Tree manipulation

Functions to create and manipulate binary decision trees.

class bartz.grove.TreeHeaps(*args, **kwargs)[source]

A protocol for dataclasses that represent trees.

A tree is represented with arrays as a heap. The root node is at index 1. The children nodes of a node at index \(i\) are at indices \(2i\) (left child) and \(2i + 1\) (right child). The array element at index 0 is unused.

Since the nodes at the bottom can only be leaves and not decision nodes, var_tree and split_tree are half as long as leaf_tree.

Arrays may have additional initial axes to represent multiple trees.

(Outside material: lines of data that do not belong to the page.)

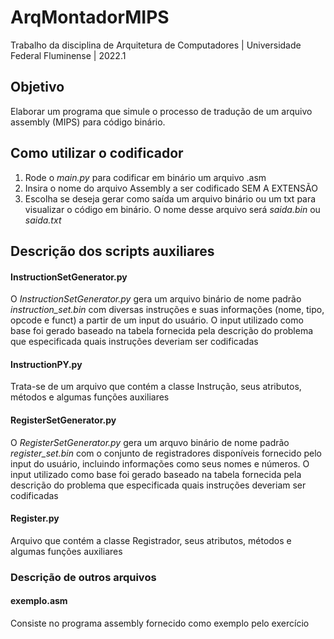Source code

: # ArqMontadorMIPS
Trabalho da disciplina de Arquitetura de Computadores | Universidade Federal Fluminense | 2022.1

## Objetivo
Elaborar um programa que simule o processo de tradução de um arquivo assembly (MIPS) para código binário.

## Como utilizar o codificador
1) Rode o _main.py_ para codificar em binário um arquivo .asm
2) Insira o nome do arquivo Assembly a ser codificado SEM A EXTENSÃO
3) Escolha se deseja gerar como saída um arquivo binário ou um txt para visualizar o código em binário. 
O nome desse arquivo será _saida.bin_ ou _saida.txt_

## Descrição dos scripts auxiliares

#### InstructionSetGenerator.py
O _InstructionSetGenerator.py_ gera um arquivo binário de nome padrão _instruction_set.bin_ com diversas instruções e suas
informações (nome, tipo, opcode e funct) a partir de um input do usuário. O input utilizado
como base foi gerado baseado na tabela fornecida pela descrição do problema
que especificada quais instruções deveriam ser codificadas

#### InstructionPY.py
Trata-se de um arquivo que contém a classe Instrução, seus atributos, métodos e algumas
funções auxiliares

#### RegisterSetGenerator.py
O _RegisterSetGenerator.py_ gera um arquvo binário de nome padrão _register_set.bin_ com o conjunto de registradores disponíveis
fornecido pelo input do usuário, incluindo informações como seus nomes e números. O input utilizado
como base foi gerado baseado na tabela fornecida pela descrição do problema
que especificada quais instruções deveriam ser codificadas

#### Register.py
Arquivo que contém a classe Registrador, seus atributos, métodos e algumas funções auxiliares

###
### Descrição de outros arquivos

#### exemplo.asm
Consiste no programa assembly fornecido como exemplo pelo exercício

leaf_tree: Float32[Array, '*batch_shape 2**d'] | Float32[Array, '*batch_shape k 2**d']

The values in the leaves of the trees. This array can be dirty, i.e., unused nodes can have whatever value. It may have an additional axis for multivariate leaves.

var_tree: UInt[Array, '*batch_shape 2**(d-1)']

The axes along which the decision nodes operate. This array can be dirty but for the always unused node at index 0 which must be set to 0.

split_tree: UInt[Array, '*batch_shape 2**(d-1)']

The decision boundaries of the trees. The boundaries are open on the right, i.e., a point belongs to the left child iff x < split. Whether a node is a leaf is indicated by the corresponding ‘split’ element being 0. Unused nodes also have split set to 0. This array can’t be dirty.

bartz.grove.make_tree(depth, dtype, batch_shape=())[source]

Make an array to represent a binary tree.

Parameters:
  • depth (int) – The maximum depth of the tree. Depth 1 means that there is only a root node.

  • dtype (str | type[Any] | dtype | SupportsDType) – The dtype of the array.

  • batch_shape (tuple[int, ...], default: ()) – The leading shape of the array, to represent multiple trees and/or multivariate trees.

Returns:

Shaped[Array, '*batch_shape 2**{depth}']An array of zeroes with the appropriate shape.

bartz.grove.tree_depth(tree)[source]

Return the maximum depth of a tree.

Parameters:

tree (Shaped[Array, '*batch_shape 2**d']) – A tree created by make_tree. If the array is ND, the tree structure is assumed to be along the last axis.

Returns:

intThe maximum depth of the tree.

bartz.grove.traverse_tree(x, var_tree, split_tree)[source]

Find the leaf where a point falls into.

Parameters:
  • x (UInt[Array, 'p']) – The coordinates to evaluate the tree at.

  • var_tree (UInt[Array, '2**(d-1)']) – The decision axes of the tree.

  • split_tree (UInt[Array, '2**(d-1)']) – The decision boundaries of the tree.

Returns:

UInt[Array, '']The index of the leaf.

bartz.grove.traverse_forest(X: UInt[Array, 'p n'], var_trees: UInt[Array, '*forest_shape 2**(d-1)'], split_trees: UInt[Array, '*forest_shape 2**(d-1)']) UInt[Array, '*forest_shape n'][source]

Find the leaves where points falls into for each tree in a set.

Parameters:
  • X (UInt[Array, 'p n']) – The coordinates to evaluate the trees at.

  • var_trees (UInt[Array, '*forest_shape 2**(d-1)']) – The decision axes of the trees.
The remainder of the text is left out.